(PROVIDED RECORDS)

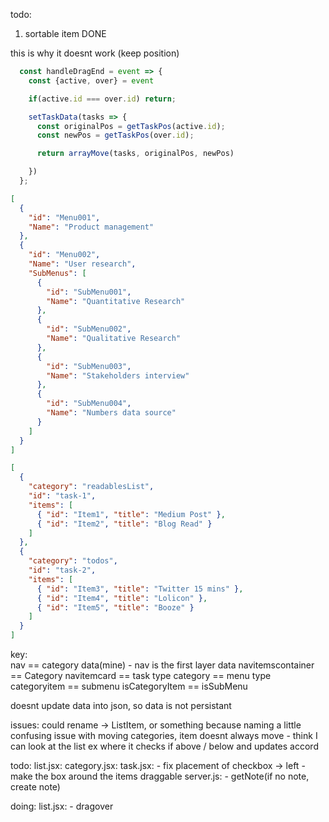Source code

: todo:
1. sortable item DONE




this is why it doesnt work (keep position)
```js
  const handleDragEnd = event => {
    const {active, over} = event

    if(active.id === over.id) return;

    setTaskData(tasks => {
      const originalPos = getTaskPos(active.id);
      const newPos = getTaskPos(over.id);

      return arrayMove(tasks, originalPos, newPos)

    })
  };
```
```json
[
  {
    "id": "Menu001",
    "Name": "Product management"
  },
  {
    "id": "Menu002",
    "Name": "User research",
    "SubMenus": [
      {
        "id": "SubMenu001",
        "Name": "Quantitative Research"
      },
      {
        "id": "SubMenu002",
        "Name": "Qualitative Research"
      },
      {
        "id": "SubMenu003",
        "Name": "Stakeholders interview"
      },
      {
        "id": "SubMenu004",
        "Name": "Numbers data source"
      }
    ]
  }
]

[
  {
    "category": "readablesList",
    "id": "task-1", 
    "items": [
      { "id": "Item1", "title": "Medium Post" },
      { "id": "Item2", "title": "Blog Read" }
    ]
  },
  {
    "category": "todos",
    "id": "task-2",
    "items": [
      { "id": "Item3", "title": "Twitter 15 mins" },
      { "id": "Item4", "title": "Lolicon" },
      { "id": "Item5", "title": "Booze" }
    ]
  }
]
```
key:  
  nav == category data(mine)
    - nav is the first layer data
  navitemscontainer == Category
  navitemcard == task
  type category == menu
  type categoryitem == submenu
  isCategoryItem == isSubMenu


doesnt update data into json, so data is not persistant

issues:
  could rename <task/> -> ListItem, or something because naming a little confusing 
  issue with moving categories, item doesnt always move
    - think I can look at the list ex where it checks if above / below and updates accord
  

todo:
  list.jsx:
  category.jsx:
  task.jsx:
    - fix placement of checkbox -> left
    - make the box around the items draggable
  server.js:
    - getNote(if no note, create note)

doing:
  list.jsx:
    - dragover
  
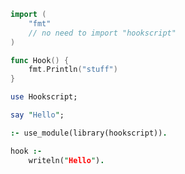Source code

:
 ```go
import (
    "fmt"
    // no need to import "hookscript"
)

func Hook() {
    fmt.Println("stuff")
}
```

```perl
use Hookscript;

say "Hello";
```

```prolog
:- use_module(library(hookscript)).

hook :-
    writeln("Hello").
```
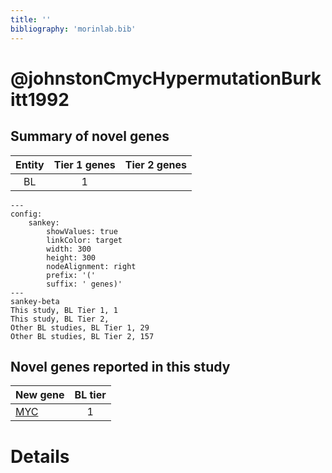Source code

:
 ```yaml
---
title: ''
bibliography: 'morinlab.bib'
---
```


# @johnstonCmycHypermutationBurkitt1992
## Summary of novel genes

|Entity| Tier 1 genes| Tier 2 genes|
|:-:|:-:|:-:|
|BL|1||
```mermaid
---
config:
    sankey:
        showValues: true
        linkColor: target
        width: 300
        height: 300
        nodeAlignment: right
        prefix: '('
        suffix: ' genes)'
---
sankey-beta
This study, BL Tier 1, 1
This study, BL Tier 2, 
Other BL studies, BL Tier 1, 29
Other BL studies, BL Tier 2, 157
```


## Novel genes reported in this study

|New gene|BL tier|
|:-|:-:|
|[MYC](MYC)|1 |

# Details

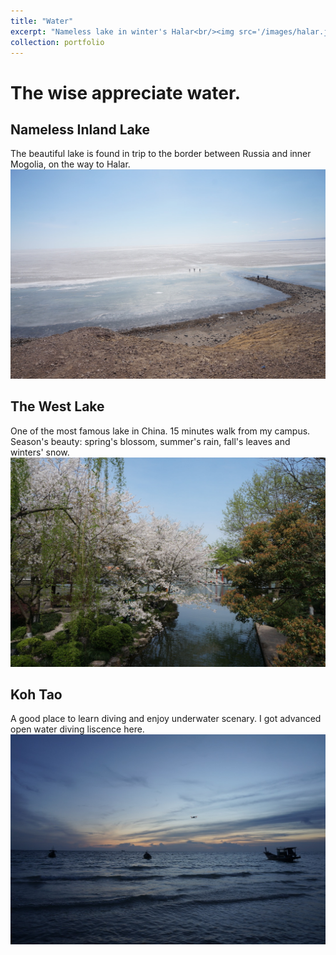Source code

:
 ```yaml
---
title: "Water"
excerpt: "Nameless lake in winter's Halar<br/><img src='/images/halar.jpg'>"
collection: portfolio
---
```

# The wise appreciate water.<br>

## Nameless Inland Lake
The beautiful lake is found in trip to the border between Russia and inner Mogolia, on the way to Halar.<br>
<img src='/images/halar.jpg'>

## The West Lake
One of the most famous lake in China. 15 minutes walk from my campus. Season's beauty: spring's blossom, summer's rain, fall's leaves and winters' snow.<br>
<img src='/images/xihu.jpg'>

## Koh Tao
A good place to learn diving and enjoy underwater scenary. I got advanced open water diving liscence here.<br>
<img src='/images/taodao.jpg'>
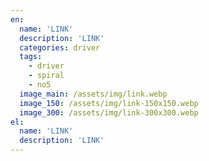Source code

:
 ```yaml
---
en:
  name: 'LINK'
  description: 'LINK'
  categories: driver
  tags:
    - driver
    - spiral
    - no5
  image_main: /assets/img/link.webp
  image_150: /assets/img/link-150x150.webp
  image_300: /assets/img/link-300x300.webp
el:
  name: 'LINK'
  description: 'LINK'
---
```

(End PROVIDED RECORDS)
(PROVIDED RECORDS)

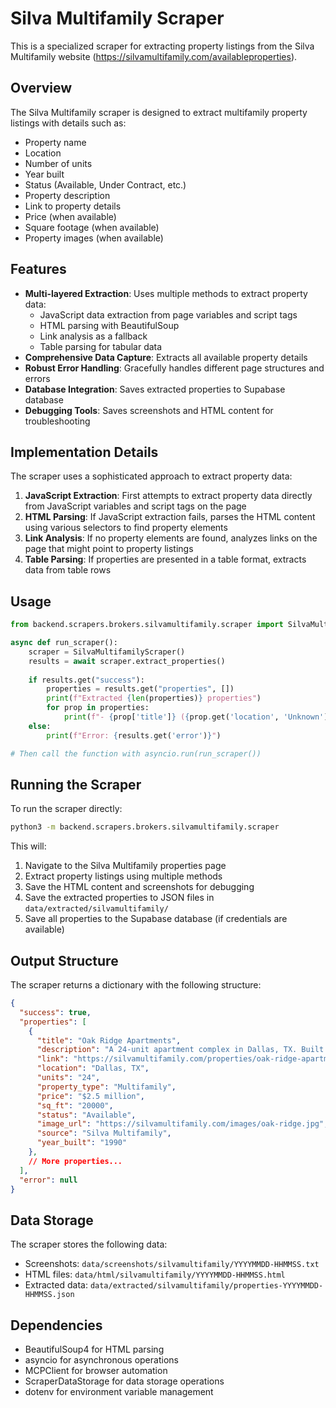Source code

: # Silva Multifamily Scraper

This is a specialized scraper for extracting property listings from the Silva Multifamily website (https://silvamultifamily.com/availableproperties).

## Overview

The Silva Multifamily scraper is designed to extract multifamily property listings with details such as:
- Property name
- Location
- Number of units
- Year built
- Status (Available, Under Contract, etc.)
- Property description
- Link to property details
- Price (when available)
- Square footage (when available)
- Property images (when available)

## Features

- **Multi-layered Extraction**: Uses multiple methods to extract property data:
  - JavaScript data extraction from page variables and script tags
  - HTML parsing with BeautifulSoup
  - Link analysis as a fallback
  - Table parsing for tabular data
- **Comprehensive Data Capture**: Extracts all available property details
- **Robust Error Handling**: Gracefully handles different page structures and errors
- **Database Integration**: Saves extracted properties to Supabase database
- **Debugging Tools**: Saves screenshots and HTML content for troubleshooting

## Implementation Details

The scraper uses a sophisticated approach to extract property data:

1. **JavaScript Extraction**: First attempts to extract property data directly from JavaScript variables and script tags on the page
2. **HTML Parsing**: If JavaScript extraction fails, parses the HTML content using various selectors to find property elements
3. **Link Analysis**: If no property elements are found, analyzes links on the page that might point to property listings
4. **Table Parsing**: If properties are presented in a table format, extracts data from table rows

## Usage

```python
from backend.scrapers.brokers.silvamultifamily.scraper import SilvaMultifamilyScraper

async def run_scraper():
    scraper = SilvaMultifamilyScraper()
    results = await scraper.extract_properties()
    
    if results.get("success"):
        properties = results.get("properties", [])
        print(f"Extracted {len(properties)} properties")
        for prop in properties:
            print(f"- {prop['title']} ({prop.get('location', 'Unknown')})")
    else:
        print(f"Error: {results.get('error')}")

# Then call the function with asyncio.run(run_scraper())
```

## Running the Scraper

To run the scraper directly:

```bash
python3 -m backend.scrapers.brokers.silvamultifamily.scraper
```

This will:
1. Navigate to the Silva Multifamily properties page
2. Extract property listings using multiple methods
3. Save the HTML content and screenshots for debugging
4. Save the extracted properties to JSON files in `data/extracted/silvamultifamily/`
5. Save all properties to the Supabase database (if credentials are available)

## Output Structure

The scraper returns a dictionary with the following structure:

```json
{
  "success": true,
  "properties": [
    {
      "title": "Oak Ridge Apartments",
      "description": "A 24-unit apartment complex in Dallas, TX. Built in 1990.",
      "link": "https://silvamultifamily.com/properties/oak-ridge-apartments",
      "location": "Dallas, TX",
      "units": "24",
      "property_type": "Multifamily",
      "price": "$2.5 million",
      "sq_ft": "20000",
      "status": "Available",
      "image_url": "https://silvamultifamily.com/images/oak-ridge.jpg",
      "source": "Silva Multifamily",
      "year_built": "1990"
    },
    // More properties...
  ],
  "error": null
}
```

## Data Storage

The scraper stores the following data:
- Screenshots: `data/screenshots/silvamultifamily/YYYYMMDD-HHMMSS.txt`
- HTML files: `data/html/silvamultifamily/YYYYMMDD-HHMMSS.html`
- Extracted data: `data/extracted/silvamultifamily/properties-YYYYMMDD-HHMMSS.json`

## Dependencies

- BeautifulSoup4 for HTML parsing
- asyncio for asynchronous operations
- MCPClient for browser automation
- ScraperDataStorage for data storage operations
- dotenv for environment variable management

(End PROVIDED RECORDS)
(PROVIDED RECORDS)

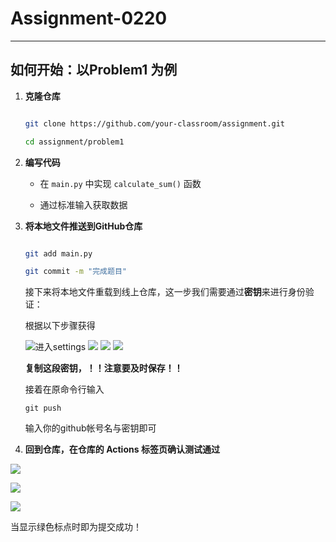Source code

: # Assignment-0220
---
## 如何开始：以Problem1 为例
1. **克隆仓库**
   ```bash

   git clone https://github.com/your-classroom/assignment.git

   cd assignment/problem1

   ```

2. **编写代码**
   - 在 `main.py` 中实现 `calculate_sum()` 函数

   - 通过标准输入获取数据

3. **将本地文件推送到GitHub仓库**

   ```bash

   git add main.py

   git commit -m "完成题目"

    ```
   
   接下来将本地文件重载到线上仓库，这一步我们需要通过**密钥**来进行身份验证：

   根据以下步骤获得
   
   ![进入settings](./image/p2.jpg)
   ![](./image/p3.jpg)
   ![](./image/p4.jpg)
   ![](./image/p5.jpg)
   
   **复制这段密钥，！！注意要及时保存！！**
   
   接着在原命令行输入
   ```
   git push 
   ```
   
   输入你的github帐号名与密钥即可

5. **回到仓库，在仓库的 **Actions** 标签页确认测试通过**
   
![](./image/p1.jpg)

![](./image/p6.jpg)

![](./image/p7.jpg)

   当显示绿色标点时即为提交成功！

(End PROVIDED RECORDS)

TASK BRIEF: Reproduce, character for character, only the lines of the preceding data that start at the line with "4. **Table Parsing**: If" and end at the line with "- ScraperDataStorage for", both included.

SOLUTION TO THIS EXERCISE:
4. **Table Parsing**: If properties are presented in a table format, extracts data from table rows

## Usage

```python
from backend.scrapers.brokers.silvamultifamily.scraper import SilvaMultifamilyScraper

async def run_scraper():
    scraper = SilvaMultifamilyScraper()
    results = await scraper.extract_properties()
    
    if results.get("success"):
        properties = results.get("properties", [])
        print(f"Extracted {len(properties)} properties")
        for prop in properties:
            print(f"- {prop['title']} ({prop.get('location', 'Unknown')})")
    else:
        print(f"Error: {results.get('error')}")

# Then call the function with asyncio.run(run_scraper())
```

## Running the Scraper

To run the scraper directly:

```bash
python3 -m backend.scrapers.brokers.silvamultifamily.scraper
```

This will:
1. Navigate to the Silva Multifamily properties page
2. Extract property listings using multiple methods
3. Save the HTML content and screenshots for debugging
4. Save the extracted properties to JSON files in `data/extracted/silvamultifamily/`
5. Save all properties to the Supabase database (if credentials are available)

## Output Structure

The scraper returns a dictionary with the following structure:

```json
{
  "success": true,
  "properties": [
    {
      "title": "Oak Ridge Apartments",
      "description": "A 24-unit apartment complex in Dallas, TX. Built in 1990.",
      "link": "https://silvamultifamily.com/properties/oak-ridge-apartments",
      "location": "Dallas, TX",
      "units": "24",
      "property_type": "Multifamily",
      "price": "$2.5 million",
      "sq_ft": "20000",
      "status": "Available",
      "image_url": "https://silvamultifamily.com/images/oak-ridge.jpg",
      "source": "Silva Multifamily",
      "year_built": "1990"
    },
    // More properties...
  ],
  "error": null
}
```

## Data Storage

The scraper stores the following data:
- Screenshots: `data/screenshots/silvamultifamily/YYYYMMDD-HHMMSS.txt`
- HTML files: `data/html/silvamultifamily/YYYYMMDD-HHMMSS.html`
- Extracted data: `data/extracted/silvamultifamily/properties-YYYYMMDD-HHMMSS.json`

## Dependencies

- BeautifulSoup4 for HTML parsing
- asyncio for asynchronous operations
- MCPClient for browser automation
- ScraperDataStorage for data storage operations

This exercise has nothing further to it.